• [DATA TO PROCESS]
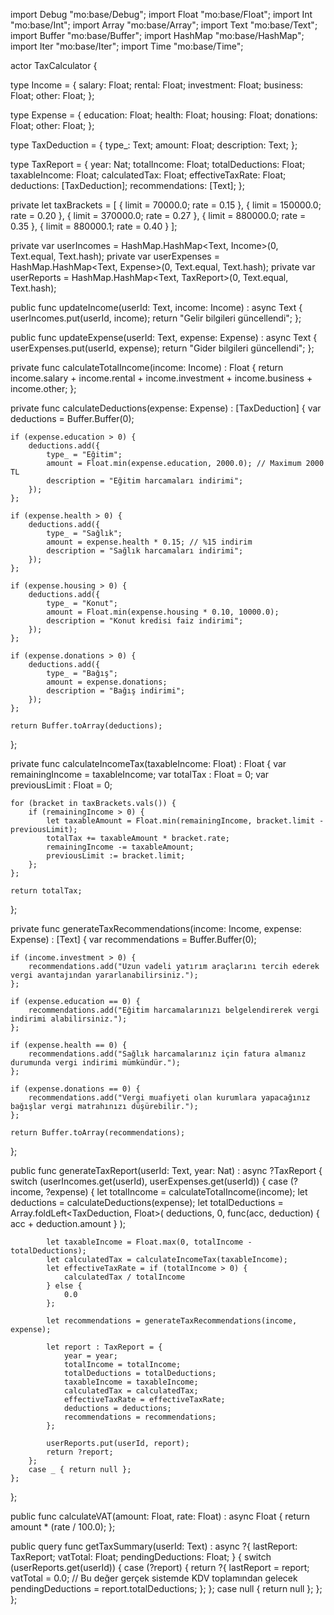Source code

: import Debug "mo:base/Debug"; 
import Float "mo:base/Float"; 
import Int "mo:base/Int"; 
import Array "mo:base/Array"; 
import Text "mo:base/Text"; 
import Buffer "mo:base/Buffer"; 
import HashMap "mo:base/HashMap"; 
import Iter "mo:base/Iter"; 
import Time "mo:base/Time";

actor TaxCalculator {

type Income = {
    salary: Float; 
    rental: Float; 
    investment: Float; 
    business: Float; 
    other: Float; 
};

type Expense = {
    education: Float; 
    health: Float; 
    housing: Float; 
    donations: Float; 
    other: Float; 
};

type TaxDeduction = {
    type_: Text;
    amount: Float;
    description: Text;
};

type TaxReport = {
    year: Nat;
    totalIncome: Float;
    totalDeductions: Float;
    taxableIncome: Float;
    calculatedTax: Float;
    effectiveTaxRate: Float;
    deductions: [TaxDeduction];
    recommendations: [Text];
};


private let taxBrackets = [
    { limit = 70000.0; rate = 0.15 },
    { limit = 150000.0; rate = 0.20 },
    { limit = 370000.0; rate = 0.27 },
    { limit = 880000.0; rate = 0.35 },
    { limit = 880000.1; rate = 0.40 }
];

private var userIncomes = HashMap.HashMap<Text, Income>(0, Text.equal, Text.hash);
private var userExpenses = HashMap.HashMap<Text, Expense>(0, Text.equal, Text.hash);
private var userReports = HashMap.HashMap<Text, TaxReport>(0, Text.equal, Text.hash);

public func updateIncome(userId: Text, income: Income) : async Text {
    userIncomes.put(userId, income);
    return "Gelir bilgileri güncellendi";
};

public func updateExpense(userId: Text, expense: Expense) : async Text {
    userExpenses.put(userId, expense);
    return "Gider bilgileri güncellendi";
};

private func calculateTotalIncome(income: Income) : Float {
    return income.salary + 
           income.rental + 
           income.investment + 
           income.business + 
           income.other;
};

private func calculateDeductions(expense: Expense) : [TaxDeduction] {
    var deductions = Buffer.Buffer<TaxDeduction>(0);

    if (expense.education > 0) {
        deductions.add({
            type_ = "Eğitim";
            amount = Float.min(expense.education, 2000.0); // Maximum 2000 TL
            description = "Eğitim harcamaları indirimi";
        });
    };

    if (expense.health > 0) {
        deductions.add({
            type_ = "Sağlık";
            amount = expense.health * 0.15; // %15 indirim
            description = "Sağlık harcamaları indirimi";
        });
    };

    if (expense.housing > 0) {
        deductions.add({
            type_ = "Konut";
            amount = Float.min(expense.housing * 0.10, 10000.0);
            description = "Konut kredisi faiz indirimi";
        });
    };

    if (expense.donations > 0) {
        deductions.add({
            type_ = "Bağış";
            amount = expense.donations;
            description = "Bağış indirimi";
        });
    };

    return Buffer.toArray(deductions);
};

private func calculateIncomeTax(taxableIncome: Float) : Float {
    var remainingIncome = taxableIncome;
    var totalTax : Float = 0;
    var previousLimit : Float = 0;

    for (bracket in taxBrackets.vals()) {
        if (remainingIncome > 0) {
            let taxableAmount = Float.min(remainingIncome, bracket.limit - previousLimit);
            totalTax += taxableAmount * bracket.rate;
            remainingIncome -= taxableAmount;
            previousLimit := bracket.limit;
        };
    };

    return totalTax;
};

private func generateTaxRecommendations(income: Income, expense: Expense) : [Text] {
    var recommendations = Buffer.Buffer<Text>(0);

    if (income.investment > 0) {
        recommendations.add("Uzun vadeli yatırım araçlarını tercih ederek vergi avantajından yararlanabilirsiniz.");
    };

    if (expense.education == 0) {
        recommendations.add("Eğitim harcamalarınızı belgelendirerek vergi indirimi alabilirsiniz.");
    };

    if (expense.health == 0) {
        recommendations.add("Sağlık harcamalarınız için fatura almanız durumunda vergi indirimi mümkündür.");
    };

    if (expense.donations == 0) {
        recommendations.add("Vergi muafiyeti olan kurumlara yapacağınız bağışlar vergi matrahınızı düşürebilir.");
    };

    return Buffer.toArray(recommendations);
};

public func generateTaxReport(userId: Text, year: Nat) : async ?TaxReport {
    switch (userIncomes.get(userId), userExpenses.get(userId)) {
        case (?income, ?expense) {
            let totalIncome = calculateTotalIncome(income);
            let deductions = calculateDeductions(expense);
            let totalDeductions = Array.foldLeft<TaxDeduction, Float>(
                deductions,
                0,
                func(acc, deduction) { acc + deduction.amount }
            );

            let taxableIncome = Float.max(0, totalIncome - totalDeductions);
            let calculatedTax = calculateIncomeTax(taxableIncome);
            let effectiveTaxRate = if (totalIncome > 0) {
                calculatedTax / totalIncome
            } else {
                0.0
            };

            let recommendations = generateTaxRecommendations(income, expense);

            let report : TaxReport = {
                year = year;
                totalIncome = totalIncome;
                totalDeductions = totalDeductions;
                taxableIncome = taxableIncome;
                calculatedTax = calculatedTax;
                effectiveTaxRate = effectiveTaxRate;
                deductions = deductions;
                recommendations = recommendations;
            };

            userReports.put(userId, report);
            return ?report;
        };
        case _ { return null };
    };
};

public func calculateVAT(amount: Float, rate: Float) : async Float {
    return amount * (rate / 100.0);
};

public query func getTaxSummary(userId: Text) : async ?{
    lastReport: TaxReport;
    vatTotal: Float;
    pendingDeductions: Float;
} {
    switch (userReports.get(userId)) {
        case (?report) {
            return ?{
                lastReport = report;
                vatTotal = 0.0; // Bu değer gerçek sistemde KDV toplamından gelecek
                pendingDeductions = report.totalDeductions;
            };
        };
        case null { return null };
    };
};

• [WHAT YOU NEED TO DO] Count the lines above that contain the word "generateTaxRecommendations", and give only that number.

• [RESULT] 2